フロントと言うのでスーツでも着たボーイが来るのを想像したが、現れたのはジャージを着た若者だった。

若者は部屋に恐縮した様子で入り、わざとらしく首を傾げた。

恐らく、少しの間に私が「友人の皆さん」とやらを外に出したと思っているのだろう。

「ふざけないでもらえますか。場合によっては即退出というのもありえますよ」

「いやいやいや。何を馬鹿なことを言ってるんだね。どう見ても誰もいないじゃないか」

「隠れてるんですか?クローゼットの中ですか?」

露骨な軽蔑の眼差しが幸田さんに向けられた。

「だから、誰もいな……」

「今、私が入る直前まで声がありました!いいかげんにしてください!」

若者はすっかり激昂している。

こうなると、濡れ衣を着せられた幸田さんも黙ってはいない。

「ばっが馬鹿言うな。はんかくせえくだらねえ。おらだっぎゃ俺はなあずっと一人だねぇだよ!眠ってらんずや眠っていたというのに。さしねえうるさい!」

そう啖呵を切ると、若者の腕を掴んで廊下に引っ張り出した。

そして、顔を顰め何か言いたげな若者に対し、人差し指を一本立てる。

幸田さんは続いて、片耳に広げた手を添えた。

(騒音はここじゃない。よく聞け)

二人が耳を澄ました頃、大きく開け放たれていた幸田さんの部屋のドアが、静かに閉まった。

あはははははは。

うあははははは。

おほおほほほ。

確かに度が過ぎる笑い声が幸田さんの部屋から響いた。

「ほらあ!」

慌ててドアを開ける。

「あっ!」

「ああ!」

二人は同時に声を上げた。

部屋の中は、床、ベッドの上からテレビの画面まで、そこかしこが茶色の土まみれだった。
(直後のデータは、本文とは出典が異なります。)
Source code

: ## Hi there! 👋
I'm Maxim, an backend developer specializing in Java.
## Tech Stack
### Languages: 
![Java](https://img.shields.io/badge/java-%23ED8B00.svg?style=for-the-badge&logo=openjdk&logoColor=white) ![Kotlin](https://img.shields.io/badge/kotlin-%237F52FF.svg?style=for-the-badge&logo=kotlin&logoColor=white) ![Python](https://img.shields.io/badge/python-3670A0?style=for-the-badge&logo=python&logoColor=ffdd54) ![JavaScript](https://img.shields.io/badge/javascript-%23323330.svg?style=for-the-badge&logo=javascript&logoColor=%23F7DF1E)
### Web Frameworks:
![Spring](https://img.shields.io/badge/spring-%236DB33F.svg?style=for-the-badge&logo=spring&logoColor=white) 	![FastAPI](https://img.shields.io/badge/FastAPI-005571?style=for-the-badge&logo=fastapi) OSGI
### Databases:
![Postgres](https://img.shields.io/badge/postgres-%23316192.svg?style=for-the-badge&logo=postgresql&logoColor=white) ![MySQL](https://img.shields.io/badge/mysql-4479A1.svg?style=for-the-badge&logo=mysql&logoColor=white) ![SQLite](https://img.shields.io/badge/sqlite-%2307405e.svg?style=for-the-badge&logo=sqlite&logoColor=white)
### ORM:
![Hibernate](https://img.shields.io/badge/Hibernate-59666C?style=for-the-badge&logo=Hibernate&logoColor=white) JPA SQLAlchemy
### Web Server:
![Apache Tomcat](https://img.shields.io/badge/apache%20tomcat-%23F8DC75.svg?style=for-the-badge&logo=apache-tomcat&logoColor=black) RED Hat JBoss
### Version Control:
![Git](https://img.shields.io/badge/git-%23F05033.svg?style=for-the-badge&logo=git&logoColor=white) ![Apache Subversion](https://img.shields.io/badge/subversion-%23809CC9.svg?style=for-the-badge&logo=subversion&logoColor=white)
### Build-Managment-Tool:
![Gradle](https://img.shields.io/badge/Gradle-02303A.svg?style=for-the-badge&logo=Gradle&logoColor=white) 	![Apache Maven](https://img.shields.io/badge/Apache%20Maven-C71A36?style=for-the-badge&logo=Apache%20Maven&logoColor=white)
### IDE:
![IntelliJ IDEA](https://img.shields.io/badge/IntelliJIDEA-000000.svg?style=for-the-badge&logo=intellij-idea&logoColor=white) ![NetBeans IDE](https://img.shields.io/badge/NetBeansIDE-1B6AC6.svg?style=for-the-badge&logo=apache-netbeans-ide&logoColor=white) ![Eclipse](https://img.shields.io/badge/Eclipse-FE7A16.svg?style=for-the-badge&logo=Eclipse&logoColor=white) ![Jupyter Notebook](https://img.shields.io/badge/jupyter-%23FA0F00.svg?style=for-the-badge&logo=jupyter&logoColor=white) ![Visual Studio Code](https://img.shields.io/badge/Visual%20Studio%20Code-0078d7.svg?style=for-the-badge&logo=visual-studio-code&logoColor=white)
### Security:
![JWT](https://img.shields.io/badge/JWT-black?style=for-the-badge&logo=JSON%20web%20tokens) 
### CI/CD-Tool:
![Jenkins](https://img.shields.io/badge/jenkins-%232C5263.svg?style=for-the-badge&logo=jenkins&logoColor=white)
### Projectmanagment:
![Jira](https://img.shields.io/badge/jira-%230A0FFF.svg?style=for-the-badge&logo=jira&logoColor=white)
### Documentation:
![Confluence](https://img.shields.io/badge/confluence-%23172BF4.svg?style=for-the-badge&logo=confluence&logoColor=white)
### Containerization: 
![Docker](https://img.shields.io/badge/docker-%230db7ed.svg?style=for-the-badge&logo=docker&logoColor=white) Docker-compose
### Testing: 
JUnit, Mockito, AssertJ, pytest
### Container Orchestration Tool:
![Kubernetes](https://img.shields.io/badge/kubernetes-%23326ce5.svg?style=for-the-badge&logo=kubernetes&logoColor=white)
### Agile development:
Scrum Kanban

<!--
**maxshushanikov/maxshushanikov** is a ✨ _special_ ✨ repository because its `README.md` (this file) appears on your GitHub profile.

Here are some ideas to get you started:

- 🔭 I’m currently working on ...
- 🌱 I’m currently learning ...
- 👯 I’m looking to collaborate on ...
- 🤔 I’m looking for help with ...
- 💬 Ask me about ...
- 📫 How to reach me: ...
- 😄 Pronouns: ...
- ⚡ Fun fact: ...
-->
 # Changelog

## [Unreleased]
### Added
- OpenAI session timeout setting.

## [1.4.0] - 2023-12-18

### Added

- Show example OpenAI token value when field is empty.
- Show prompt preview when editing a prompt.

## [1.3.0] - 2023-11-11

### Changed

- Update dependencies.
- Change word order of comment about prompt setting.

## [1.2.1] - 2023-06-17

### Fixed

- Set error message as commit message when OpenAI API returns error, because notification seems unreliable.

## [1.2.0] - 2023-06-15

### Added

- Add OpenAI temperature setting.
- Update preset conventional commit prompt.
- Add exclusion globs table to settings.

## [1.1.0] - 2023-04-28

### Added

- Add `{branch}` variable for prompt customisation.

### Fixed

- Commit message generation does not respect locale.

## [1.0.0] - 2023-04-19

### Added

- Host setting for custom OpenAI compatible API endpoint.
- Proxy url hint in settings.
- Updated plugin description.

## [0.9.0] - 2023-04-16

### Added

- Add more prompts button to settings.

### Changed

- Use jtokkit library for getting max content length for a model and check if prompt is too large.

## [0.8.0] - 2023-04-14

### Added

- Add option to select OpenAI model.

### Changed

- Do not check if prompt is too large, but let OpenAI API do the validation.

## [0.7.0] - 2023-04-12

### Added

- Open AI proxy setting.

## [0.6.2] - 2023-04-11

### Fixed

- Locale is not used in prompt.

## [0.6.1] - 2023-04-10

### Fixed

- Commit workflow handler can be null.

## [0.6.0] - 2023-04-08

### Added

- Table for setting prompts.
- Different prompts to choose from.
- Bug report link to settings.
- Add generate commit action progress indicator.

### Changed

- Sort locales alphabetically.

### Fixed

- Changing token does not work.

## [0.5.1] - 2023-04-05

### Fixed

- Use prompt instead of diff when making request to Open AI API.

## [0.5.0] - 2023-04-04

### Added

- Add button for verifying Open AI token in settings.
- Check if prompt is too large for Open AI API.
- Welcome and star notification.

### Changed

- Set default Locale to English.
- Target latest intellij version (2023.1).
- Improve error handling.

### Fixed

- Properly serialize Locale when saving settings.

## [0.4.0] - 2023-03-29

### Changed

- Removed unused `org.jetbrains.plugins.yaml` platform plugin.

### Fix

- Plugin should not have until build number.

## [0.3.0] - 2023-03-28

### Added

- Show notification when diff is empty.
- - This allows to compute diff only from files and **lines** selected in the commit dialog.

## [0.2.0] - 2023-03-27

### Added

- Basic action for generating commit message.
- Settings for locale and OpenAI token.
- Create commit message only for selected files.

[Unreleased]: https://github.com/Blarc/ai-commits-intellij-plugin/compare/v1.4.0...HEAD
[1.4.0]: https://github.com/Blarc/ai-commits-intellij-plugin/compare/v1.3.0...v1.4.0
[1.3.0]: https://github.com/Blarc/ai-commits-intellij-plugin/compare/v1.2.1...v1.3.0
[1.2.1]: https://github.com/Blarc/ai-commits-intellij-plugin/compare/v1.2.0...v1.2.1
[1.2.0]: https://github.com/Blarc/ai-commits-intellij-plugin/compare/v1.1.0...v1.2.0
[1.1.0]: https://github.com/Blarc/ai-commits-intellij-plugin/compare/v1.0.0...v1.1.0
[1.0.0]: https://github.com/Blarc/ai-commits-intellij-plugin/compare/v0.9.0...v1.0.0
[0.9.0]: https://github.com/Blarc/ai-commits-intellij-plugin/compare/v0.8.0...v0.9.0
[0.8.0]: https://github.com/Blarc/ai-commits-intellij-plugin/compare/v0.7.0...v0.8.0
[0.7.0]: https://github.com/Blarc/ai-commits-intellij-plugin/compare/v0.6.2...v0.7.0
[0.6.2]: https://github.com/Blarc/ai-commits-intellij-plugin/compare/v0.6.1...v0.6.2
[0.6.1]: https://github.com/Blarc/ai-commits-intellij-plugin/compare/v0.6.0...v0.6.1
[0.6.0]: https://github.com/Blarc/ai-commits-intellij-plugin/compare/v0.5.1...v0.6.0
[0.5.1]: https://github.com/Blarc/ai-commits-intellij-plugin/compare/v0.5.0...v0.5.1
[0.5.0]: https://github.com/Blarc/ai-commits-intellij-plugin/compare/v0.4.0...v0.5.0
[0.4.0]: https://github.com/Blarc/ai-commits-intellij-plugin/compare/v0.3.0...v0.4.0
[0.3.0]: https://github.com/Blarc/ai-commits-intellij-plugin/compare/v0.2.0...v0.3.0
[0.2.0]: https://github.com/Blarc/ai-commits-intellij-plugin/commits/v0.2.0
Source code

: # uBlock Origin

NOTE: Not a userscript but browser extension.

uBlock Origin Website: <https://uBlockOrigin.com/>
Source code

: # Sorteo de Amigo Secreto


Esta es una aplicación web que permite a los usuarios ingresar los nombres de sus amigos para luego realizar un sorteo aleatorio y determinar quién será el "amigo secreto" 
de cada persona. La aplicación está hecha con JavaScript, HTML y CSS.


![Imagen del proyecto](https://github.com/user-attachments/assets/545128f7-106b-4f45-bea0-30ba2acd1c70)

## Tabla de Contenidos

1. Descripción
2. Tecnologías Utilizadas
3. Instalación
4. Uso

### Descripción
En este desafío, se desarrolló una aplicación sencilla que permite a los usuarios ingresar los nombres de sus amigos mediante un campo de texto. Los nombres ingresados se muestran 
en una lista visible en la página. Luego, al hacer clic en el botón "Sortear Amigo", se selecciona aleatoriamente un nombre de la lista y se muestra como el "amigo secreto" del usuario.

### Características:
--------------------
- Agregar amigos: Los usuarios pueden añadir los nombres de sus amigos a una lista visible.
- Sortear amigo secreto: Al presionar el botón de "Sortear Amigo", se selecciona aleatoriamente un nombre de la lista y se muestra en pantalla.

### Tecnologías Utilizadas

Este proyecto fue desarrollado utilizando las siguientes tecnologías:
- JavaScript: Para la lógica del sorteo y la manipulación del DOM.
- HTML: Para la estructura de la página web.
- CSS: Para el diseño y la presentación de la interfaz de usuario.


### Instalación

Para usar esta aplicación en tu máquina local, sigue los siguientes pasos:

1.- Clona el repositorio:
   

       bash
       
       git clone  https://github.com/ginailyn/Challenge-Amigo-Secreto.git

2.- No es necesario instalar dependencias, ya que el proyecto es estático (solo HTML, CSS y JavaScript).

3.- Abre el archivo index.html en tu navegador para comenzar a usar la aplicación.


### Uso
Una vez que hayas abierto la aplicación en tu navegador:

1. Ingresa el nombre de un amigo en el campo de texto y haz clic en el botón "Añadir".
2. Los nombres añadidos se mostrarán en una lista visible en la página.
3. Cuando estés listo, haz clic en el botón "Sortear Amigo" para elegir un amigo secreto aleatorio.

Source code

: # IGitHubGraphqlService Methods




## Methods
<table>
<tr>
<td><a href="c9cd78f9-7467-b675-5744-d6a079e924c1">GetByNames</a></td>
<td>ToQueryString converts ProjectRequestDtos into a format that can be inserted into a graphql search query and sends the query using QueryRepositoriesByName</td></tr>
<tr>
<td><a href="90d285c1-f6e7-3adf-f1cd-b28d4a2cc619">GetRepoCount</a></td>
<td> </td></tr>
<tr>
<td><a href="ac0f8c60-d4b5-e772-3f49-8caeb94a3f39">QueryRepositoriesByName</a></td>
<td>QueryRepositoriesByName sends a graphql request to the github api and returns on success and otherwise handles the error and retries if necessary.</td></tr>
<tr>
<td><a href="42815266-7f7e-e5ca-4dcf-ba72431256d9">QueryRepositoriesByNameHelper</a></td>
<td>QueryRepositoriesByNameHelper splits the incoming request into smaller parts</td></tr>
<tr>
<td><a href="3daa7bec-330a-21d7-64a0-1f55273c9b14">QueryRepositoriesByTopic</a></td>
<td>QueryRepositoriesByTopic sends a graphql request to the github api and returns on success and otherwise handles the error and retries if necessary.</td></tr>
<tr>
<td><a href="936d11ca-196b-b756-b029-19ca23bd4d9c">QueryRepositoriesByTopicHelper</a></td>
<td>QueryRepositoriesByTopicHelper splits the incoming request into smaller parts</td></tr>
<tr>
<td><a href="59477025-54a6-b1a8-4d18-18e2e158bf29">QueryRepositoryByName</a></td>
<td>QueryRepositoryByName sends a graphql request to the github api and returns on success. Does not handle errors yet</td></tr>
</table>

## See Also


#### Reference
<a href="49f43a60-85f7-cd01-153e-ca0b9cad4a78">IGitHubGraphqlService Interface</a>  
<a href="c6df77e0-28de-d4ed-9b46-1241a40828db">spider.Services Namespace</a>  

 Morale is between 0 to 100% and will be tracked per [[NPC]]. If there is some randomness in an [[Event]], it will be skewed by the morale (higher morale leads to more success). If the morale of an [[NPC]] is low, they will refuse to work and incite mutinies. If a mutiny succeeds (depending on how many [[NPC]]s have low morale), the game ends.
咄嗟に採取した土に思い当たったはいいものの、部屋の中の土は見るからに持ってきた分量の何倍もある。

大体からして、ついさっきまでこんな様子ではなかったのだ。

「何ですかあ!」

「いや、おらは知らねって」

「勘弁してください!」

収めようのなさそうな事態を幸田さんは金で解決した。

清掃代負担、迷惑料を若者に直で一万円。

笑い声が以降なかったこともあり、それで済んだ。

翌日、もう一度あの茶色の土を探しに採取場所に向かったが、記憶通りの場所周辺を幾ら探しても、どうしても見つからなかった。

何となく怪しいのは、山裾近くの墓場くらいだった。